Ce mode de voyage est, par nature presque, destiné à être pratiqué seul. On est toujours solitaire dans l’effort qu’on fournit et dans le but qu’on poursuit. La solitude accorde une grande place à la contemplation et permet de goûter à la beauté des lieux qu’on traverse, comme on déguste un bon cigare, bouffée après bouffée… 
 Comme le chantait Rimbaud, voyager ainsi, sans feu ni lieu, permet à l’esprit d’user le temps aux frottements de la mémoire : au rythme de la marche s’enfilent les vers appris, les leçons de choses…et les rencontres.



« Petit-Poucet rêveur, j’égrenais dans ma course des rimes.
Mon auberge était à la Grande-Ourse.
Mes étoiles au ciel avaient un doux frou-frou
Et je les écoutais, assis au bord des routes… »
                                                                                                             Rimbaud

 

 

 

 

 

 

 

 

 

 

 

 

 

 

 

 

 

 

 

 

 

 

 

Voyager en wanderer a en outre l’immense avantage d’être très bon marché : j’ôte d’emblée le gite à ma liste de dépense! (et bien souvent la gamelle, étant donné la légendaire hospitalité des orientaux )Ainsi que la merveilleuse liberté que procure un voyage en totale autonomie et indépendance…
 
Pourquoi particulièrement ces deux pays ?
 
Tout d’abord, à cause de la fascination pour le Proche-Orient qu’on aiguisés mes lectures, de T.E.Lawrence à Kessel en passant par l’Iliade et les historiens grecs ou par les nombreux récits d’aventuriers, d’archéologues ou d’historiens, puis par l’étude des écrits locaux : la tradition libanaise fourmille d’érudits, de savants etc. depuis le rayonnement de l’époque phénicienne à l’éclosion au XXe siècle du pays, carrefour incontournable tant d’un point de vue historique que géopolitique au Moyen-Orient.

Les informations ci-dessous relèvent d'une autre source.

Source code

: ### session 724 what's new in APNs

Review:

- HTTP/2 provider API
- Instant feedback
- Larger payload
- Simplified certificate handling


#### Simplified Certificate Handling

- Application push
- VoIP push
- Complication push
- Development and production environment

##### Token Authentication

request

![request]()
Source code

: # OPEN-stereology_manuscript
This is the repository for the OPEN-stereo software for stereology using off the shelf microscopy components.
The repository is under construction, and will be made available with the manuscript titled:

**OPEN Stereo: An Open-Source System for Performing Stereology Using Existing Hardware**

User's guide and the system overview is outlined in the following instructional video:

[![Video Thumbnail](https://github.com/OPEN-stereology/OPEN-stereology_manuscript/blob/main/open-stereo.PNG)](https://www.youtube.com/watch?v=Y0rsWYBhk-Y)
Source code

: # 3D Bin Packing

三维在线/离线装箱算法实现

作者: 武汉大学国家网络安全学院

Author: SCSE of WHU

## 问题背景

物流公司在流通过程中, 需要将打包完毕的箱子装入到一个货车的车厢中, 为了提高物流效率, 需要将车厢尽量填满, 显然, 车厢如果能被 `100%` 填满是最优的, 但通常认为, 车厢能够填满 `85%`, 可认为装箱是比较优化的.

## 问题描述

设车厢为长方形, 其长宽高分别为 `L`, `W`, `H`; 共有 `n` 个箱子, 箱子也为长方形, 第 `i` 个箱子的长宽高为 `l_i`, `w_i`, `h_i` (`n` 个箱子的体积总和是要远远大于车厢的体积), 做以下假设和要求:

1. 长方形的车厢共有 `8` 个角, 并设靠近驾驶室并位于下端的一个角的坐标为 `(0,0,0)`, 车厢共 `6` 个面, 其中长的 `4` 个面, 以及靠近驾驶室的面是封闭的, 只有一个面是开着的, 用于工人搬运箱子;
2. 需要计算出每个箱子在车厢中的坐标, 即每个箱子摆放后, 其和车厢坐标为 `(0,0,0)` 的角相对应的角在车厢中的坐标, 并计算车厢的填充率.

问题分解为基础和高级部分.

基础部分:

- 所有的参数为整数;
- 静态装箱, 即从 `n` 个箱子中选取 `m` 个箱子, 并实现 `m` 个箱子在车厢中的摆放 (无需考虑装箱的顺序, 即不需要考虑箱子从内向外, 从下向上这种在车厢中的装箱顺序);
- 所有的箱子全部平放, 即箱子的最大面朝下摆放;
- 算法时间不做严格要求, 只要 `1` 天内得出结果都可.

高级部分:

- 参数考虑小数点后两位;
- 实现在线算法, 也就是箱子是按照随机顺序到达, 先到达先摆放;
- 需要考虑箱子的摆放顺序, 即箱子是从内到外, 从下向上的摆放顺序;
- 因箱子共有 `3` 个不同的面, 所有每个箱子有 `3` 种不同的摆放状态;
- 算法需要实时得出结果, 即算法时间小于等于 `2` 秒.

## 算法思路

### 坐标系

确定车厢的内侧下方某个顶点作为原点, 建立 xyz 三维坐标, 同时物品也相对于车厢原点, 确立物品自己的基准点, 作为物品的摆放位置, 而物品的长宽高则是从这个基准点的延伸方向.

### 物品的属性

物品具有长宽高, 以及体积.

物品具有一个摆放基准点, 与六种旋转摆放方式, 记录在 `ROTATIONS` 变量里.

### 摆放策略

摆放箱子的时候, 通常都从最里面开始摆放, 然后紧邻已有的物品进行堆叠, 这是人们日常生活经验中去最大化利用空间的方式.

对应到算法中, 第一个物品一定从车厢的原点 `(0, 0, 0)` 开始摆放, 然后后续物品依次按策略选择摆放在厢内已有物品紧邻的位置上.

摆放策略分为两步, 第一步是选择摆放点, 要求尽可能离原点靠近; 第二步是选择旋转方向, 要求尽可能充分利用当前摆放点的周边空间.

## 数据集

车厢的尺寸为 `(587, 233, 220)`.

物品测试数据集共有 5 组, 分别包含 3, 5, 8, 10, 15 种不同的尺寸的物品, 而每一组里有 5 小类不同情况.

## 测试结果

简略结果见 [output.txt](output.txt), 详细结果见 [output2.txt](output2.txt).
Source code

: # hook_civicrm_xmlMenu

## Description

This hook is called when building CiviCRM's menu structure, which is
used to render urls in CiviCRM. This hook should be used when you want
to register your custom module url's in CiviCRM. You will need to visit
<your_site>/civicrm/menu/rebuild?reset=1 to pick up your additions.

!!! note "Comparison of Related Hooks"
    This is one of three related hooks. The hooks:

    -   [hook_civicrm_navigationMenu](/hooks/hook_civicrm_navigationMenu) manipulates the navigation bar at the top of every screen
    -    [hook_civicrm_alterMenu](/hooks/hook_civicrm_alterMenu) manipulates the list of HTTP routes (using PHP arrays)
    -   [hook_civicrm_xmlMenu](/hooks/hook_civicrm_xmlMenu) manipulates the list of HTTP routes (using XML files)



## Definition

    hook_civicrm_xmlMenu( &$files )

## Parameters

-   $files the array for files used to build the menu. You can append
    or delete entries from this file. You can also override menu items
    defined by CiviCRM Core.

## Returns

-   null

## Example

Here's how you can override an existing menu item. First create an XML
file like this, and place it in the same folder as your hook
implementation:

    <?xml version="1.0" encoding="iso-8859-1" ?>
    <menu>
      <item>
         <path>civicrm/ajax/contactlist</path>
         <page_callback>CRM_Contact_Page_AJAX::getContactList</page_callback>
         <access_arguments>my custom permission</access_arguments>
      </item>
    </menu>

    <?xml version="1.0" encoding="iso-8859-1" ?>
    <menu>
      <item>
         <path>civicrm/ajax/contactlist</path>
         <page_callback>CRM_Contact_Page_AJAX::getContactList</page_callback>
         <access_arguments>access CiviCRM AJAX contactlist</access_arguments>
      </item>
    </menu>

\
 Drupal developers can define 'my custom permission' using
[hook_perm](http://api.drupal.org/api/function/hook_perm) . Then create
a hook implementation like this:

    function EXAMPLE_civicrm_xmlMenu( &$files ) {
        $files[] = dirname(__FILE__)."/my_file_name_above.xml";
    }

Deux pays qui, malgré l’implantation très ancienne (dès la préhistoire) de riches civilisations, sont passé au fil des siècles sous la domination ou l’influence de nombreuses dynasties et empires étrangers. Phéniciens, Assyriens, Perses, Grecs, Macédoniens, Omeyyades… se succèdent au rang des puissants, jusqu’à l’hégémonie turque durant la longue période ottomane. Des liens que ne peut tout à fait effacer le temps mais dont il est difficile aujourd’hui de retracer exactement l’influence sur l’évolution des entités ethniques et l’émergence d’Etats très différents.


Une approche qui se veut donc basée tant sur l’écriture que sur mon système de rapport favori : le portrait. Un pays est avant tout un ensemble hétérogène de personnes, qui lui apportent toutes leur personnalité propre ; qui contribuent à dresser ce vaste tableau ethnique et social dont chaque visage est un trait, dont chaque village est une couleur.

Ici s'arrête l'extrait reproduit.